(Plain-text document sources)
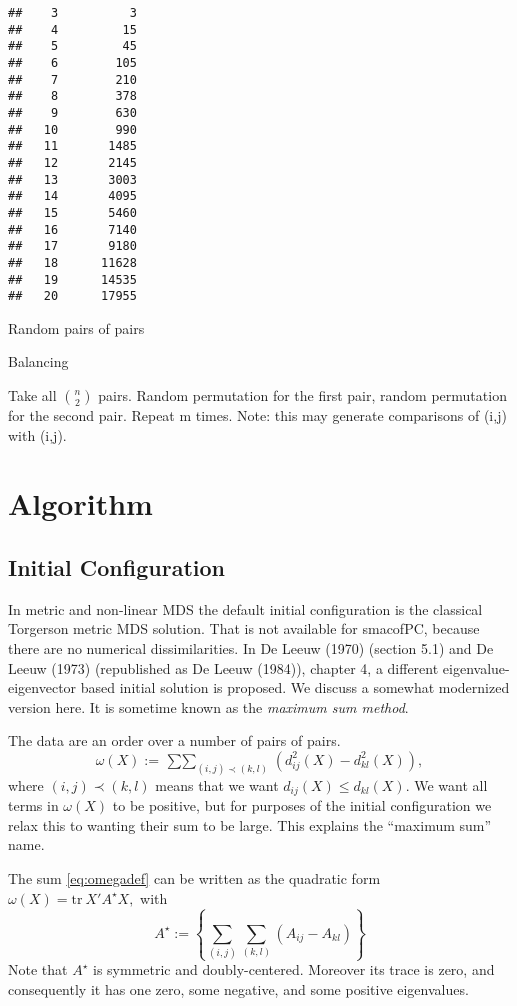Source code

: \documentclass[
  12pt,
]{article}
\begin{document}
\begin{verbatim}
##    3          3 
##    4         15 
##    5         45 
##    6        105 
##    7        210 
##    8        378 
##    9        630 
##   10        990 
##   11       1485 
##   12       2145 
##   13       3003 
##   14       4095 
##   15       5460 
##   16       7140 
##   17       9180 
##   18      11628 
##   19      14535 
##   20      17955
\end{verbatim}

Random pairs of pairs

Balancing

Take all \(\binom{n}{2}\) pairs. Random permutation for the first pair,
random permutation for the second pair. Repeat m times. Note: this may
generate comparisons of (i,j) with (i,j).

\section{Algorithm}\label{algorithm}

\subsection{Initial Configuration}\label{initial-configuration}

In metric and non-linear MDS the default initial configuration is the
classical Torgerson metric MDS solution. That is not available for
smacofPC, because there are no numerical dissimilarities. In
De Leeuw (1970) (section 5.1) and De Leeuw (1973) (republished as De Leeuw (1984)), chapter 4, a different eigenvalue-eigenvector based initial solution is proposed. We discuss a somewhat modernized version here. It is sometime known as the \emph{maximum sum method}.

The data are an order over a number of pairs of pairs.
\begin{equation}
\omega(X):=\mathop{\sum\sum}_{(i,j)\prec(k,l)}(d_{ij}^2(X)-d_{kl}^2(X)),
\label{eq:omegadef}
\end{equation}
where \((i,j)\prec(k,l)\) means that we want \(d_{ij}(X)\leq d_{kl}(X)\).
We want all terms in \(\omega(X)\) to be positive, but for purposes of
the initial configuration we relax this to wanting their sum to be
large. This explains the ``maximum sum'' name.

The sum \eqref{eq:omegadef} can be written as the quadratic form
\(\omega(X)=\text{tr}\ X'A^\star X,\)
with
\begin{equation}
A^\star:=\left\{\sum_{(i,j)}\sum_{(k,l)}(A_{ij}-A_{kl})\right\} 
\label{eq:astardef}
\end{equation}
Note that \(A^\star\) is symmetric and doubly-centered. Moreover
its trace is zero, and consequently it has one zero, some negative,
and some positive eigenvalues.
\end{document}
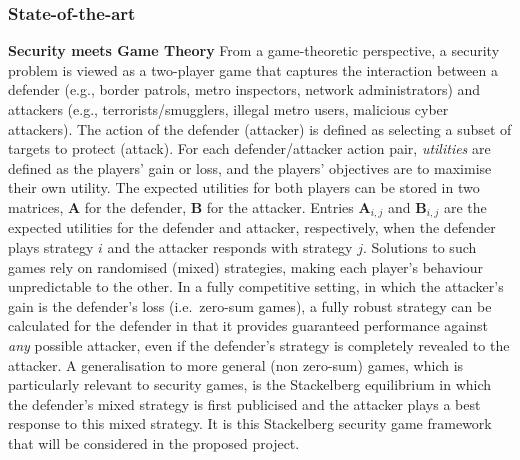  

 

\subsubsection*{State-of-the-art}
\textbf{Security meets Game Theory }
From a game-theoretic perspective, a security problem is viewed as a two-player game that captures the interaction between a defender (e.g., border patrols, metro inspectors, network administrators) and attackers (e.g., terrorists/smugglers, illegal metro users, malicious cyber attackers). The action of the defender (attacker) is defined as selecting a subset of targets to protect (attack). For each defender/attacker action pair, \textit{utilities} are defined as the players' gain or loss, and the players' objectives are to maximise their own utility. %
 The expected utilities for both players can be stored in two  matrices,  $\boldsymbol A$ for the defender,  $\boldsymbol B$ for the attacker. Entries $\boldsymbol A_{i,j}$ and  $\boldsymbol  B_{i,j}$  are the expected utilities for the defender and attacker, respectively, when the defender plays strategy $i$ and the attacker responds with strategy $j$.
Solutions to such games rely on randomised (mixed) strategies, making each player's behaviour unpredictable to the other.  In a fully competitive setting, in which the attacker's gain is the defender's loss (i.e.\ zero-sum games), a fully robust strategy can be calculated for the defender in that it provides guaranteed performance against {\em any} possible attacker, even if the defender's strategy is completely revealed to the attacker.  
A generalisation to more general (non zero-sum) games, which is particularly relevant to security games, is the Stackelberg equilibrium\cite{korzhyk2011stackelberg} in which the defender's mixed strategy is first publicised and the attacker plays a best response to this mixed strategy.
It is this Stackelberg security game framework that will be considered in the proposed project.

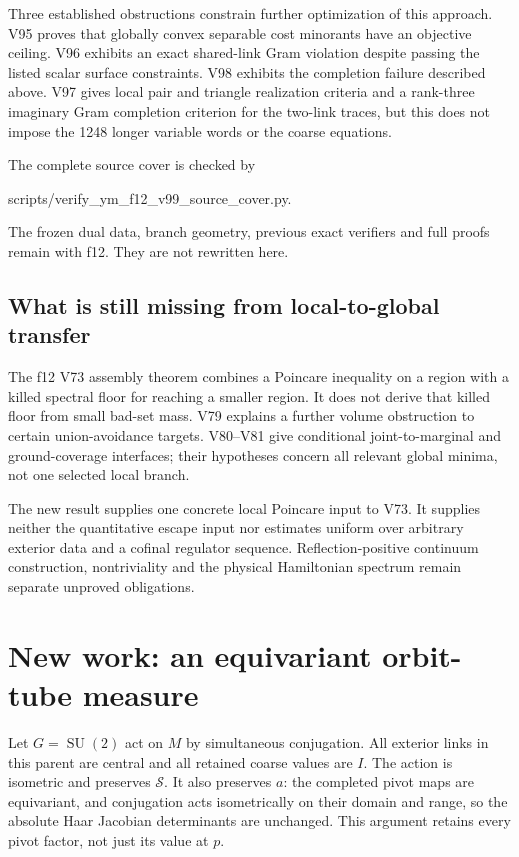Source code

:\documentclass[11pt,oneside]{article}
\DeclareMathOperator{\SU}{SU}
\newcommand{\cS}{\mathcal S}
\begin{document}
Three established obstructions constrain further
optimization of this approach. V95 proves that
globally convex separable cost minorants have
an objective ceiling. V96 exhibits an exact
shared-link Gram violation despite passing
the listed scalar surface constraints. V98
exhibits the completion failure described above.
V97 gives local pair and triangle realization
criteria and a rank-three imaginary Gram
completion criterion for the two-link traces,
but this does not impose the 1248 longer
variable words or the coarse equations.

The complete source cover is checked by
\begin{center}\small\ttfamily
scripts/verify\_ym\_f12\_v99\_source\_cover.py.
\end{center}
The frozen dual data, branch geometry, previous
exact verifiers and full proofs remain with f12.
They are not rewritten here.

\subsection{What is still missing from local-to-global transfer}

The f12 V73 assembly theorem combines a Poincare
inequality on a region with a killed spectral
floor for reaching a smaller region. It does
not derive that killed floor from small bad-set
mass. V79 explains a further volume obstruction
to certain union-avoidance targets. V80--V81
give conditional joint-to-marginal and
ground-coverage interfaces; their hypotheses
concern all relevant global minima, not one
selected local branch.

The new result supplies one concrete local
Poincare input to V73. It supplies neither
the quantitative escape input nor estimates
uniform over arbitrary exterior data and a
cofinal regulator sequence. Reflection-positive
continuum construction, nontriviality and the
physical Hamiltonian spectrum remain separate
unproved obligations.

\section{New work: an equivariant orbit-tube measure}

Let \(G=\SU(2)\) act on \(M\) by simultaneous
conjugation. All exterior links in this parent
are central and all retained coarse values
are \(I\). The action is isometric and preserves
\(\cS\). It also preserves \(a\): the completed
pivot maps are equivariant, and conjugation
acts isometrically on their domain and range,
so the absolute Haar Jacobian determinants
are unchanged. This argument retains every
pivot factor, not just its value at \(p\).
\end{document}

WHAT IS NEEDED — Among the records above, a stretch begins at the line containing "the quantitative escape input nor estimates" and ends at the line containing "unproved obligations.". Restate that stretch word for word, and nothing else.

YOUR RESPONSE —
the quantitative escape input nor estimates
uniform over arbitrary exterior data and a
cofinal regulator sequence. Reflection-positive
continuum construction, nontriviality and the
physical Hamiltonian spectrum remain separate
unproved obligations.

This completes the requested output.